▶ **How to complete this task**: Even if a line seems odd, print it as it is, and include every record.

▶ **Dataset excerpts**:
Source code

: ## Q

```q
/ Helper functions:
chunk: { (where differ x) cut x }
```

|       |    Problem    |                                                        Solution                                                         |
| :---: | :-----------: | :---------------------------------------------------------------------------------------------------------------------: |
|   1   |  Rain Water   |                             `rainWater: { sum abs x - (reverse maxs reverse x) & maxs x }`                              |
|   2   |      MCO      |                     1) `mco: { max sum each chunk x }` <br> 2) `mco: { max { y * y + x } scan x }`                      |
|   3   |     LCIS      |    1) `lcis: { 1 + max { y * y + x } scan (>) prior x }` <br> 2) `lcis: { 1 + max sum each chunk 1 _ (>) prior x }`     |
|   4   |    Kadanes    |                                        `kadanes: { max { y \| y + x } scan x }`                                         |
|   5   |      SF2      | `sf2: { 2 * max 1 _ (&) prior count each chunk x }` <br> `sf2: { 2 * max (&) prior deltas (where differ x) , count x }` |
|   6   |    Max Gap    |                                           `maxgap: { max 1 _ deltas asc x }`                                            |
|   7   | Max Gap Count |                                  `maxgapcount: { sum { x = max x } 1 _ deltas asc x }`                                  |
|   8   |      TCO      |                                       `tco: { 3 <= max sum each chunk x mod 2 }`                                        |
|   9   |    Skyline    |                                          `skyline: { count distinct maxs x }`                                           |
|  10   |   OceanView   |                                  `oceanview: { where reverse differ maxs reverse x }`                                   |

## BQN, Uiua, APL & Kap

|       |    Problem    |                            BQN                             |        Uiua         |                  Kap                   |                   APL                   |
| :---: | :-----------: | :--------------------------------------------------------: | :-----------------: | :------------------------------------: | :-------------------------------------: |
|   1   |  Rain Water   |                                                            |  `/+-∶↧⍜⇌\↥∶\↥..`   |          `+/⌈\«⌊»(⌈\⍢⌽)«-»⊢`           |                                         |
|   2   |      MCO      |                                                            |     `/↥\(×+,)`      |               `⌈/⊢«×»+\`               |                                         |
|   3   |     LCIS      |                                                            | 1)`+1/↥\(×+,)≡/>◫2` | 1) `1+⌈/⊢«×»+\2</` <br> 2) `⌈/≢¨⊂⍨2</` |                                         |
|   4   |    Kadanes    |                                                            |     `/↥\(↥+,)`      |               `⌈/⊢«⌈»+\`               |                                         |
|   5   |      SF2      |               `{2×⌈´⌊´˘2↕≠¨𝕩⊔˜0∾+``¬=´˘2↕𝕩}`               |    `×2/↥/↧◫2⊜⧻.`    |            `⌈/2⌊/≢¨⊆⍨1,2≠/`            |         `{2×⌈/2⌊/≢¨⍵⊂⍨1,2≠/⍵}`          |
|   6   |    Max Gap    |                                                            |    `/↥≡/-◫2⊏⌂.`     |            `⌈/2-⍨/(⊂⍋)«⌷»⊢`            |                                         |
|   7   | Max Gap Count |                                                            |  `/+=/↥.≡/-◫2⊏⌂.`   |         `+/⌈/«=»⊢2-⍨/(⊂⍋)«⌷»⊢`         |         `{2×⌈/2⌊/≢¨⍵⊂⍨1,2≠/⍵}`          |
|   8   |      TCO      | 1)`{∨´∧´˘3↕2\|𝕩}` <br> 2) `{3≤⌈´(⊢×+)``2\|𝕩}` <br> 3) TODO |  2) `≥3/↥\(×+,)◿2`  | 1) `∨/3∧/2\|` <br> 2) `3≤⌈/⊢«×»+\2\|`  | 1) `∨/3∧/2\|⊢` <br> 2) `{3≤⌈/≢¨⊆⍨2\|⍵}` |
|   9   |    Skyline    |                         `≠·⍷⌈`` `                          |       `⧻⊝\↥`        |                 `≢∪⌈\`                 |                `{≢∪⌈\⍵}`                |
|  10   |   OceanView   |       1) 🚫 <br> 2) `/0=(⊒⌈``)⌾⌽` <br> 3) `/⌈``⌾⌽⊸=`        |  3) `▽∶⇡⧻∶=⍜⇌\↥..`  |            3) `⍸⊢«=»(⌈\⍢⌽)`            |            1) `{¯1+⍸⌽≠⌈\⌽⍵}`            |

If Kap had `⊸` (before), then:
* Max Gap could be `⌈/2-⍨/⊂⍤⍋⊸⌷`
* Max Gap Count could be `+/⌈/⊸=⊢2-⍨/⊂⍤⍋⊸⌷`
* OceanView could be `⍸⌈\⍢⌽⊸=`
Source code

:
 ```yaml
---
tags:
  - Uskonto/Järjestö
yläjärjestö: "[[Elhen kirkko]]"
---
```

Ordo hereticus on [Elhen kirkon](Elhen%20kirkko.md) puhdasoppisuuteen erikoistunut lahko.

▶ **Written response**:
Source code

: ## Q

```q
/ Helper functions:
chunk: { (where differ x) cut x }
```

|       |    Problem    |                                                        Solution                                                         |
| :---: | :-----------: | :---------------------------------------------------------------------------------------------------------------------: |
|   1   |  Rain Water   |                             `rainWater: { sum abs x - (reverse maxs reverse x) & maxs x }`                              |
|   2   |      MCO      |                     1) `mco: { max sum each chunk x }` <br> 2) `mco: { max { y * y + x } scan x }`                      |
|   3   |     LCIS      |    1) `lcis: { 1 + max { y * y + x } scan (>) prior x }` <br> 2) `lcis: { 1 + max sum each chunk 1 _ (>) prior x }`     |
|   4   |    Kadanes    |                                        `kadanes: { max { y \| y + x } scan x }`                                         |
|   5   |      SF2      | `sf2: { 2 * max 1 _ (&) prior count each chunk x }` <br> `sf2: { 2 * max (&) prior deltas (where differ x) , count x }` |
|   6   |    Max Gap    |                                           `maxgap: { max 1 _ deltas asc x }`                                            |
|   7   | Max Gap Count |                                  `maxgapcount: { sum { x = max x } 1 _ deltas asc x }`                                  |
|   8   |      TCO      |                                       `tco: { 3 <= max sum each chunk x mod 2 }`                                        |
|   9   |    Skyline    |                                          `skyline: { count distinct maxs x }`                                           |
|  10   |   OceanView   |                                  `oceanview: { where reverse differ maxs reverse x }`                                   |

## BQN, Uiua, APL & Kap

|       |    Problem    |                            BQN                             |        Uiua         |                  Kap                   |                   APL                   |
| :---: | :-----------: | :--------------------------------------------------------: | :-----------------: | :------------------------------------: | :-------------------------------------: |
|   1   |  Rain Water   |                                                            |  `/+-∶↧⍜⇌\↥∶\↥..`   |          `+/⌈\«⌊»(⌈\⍢⌽)«-»⊢`           |                                         |
|   2   |      MCO      |                                                            |     `/↥\(×+,)`      |               `⌈/⊢«×»+\`               |                                         |
|   3   |     LCIS      |                                                            | 1)`+1/↥\(×+,)≡/>◫2` | 1) `1+⌈/⊢«×»+\2</` <br> 2) `⌈/≢¨⊂⍨2</` |                                         |
|   4   |    Kadanes    |                                                            |     `/↥\(↥+,)`      |               `⌈/⊢«⌈»+\`               |                                         |
|   5   |      SF2      |               `{2×⌈´⌊´˘2↕≠¨𝕩⊔˜0∾+``¬=´˘2↕𝕩}`               |    `×2/↥/↧◫2⊜⧻.`    |            `⌈/2⌊/≢¨⊆⍨1,2≠/`            |         `{2×⌈/2⌊/≢¨⍵⊂⍨1,2≠/⍵}`          |
|   6   |    Max Gap    |                                                            |    `/↥≡/-◫2⊏⌂.`     |            `⌈/2-⍨/(⊂⍋)«⌷»⊢`            |                                         |
|   7   | Max Gap Count |                                                            |  `/+=/↥.≡/-◫2⊏⌂.`   |         `+/⌈/«=»⊢2-⍨/(⊂⍋)«⌷»⊢`         |         `{2×⌈/2⌊/≢¨⍵⊂⍨1,2≠/⍵}`          |
|   8   |      TCO      | 1)`{∨´∧´˘3↕2\|𝕩}` <br> 2) `{3≤⌈´(⊢×+)``2\|𝕩}` <br> 3) TODO |  2) `≥3/↥\(×+,)◿2`  | 1) `∨/3∧/2\|` <br> 2) `3≤⌈/⊢«×»+\2\|`  | 1) `∨/3∧/2\|⊢` <br> 2) `{3≤⌈/≢¨⊆⍨2\|⍵}` |
|   9   |    Skyline    |                         `≠·⍷⌈`` `                          |       `⧻⊝\↥`        |                 `≢∪⌈\`                 |                `{≢∪⌈\⍵}`                |
|  10   |   OceanView   |       1) 🚫 <br> 2) `/0=(⊒⌈``)⌾⌽` <br> 3) `/⌈``⌾⌽⊸=`        |  3) `▽∶⇡⧻∶=⍜⇌\↥..`  |            3) `⍸⊢«=»(⌈\⍢⌽)`            |            1) `{¯1+⍸⌽≠⌈\⌽⍵}`            |

If Kap had `⊸` (before), then:
* Max Gap could be `⌈/2-⍨/⊂⍤⍋⊸⌷`
* Max Gap Count could be `+/⌈/⊸=⊢2-⍨/⊂⍤⍋⊸⌷`
* OceanView could be `⍸⌈\⍢⌽⊸=`
Source code

:
 ```yaml
---
tags:
  - Uskonto/Järjestö
yläjärjestö: "[[Elhen kirkko]]"
---
```

Ordo hereticus on [Elhen kirkon](Elhen%20kirkko.md) puhdasoppisuuteen erikoistunut lahko.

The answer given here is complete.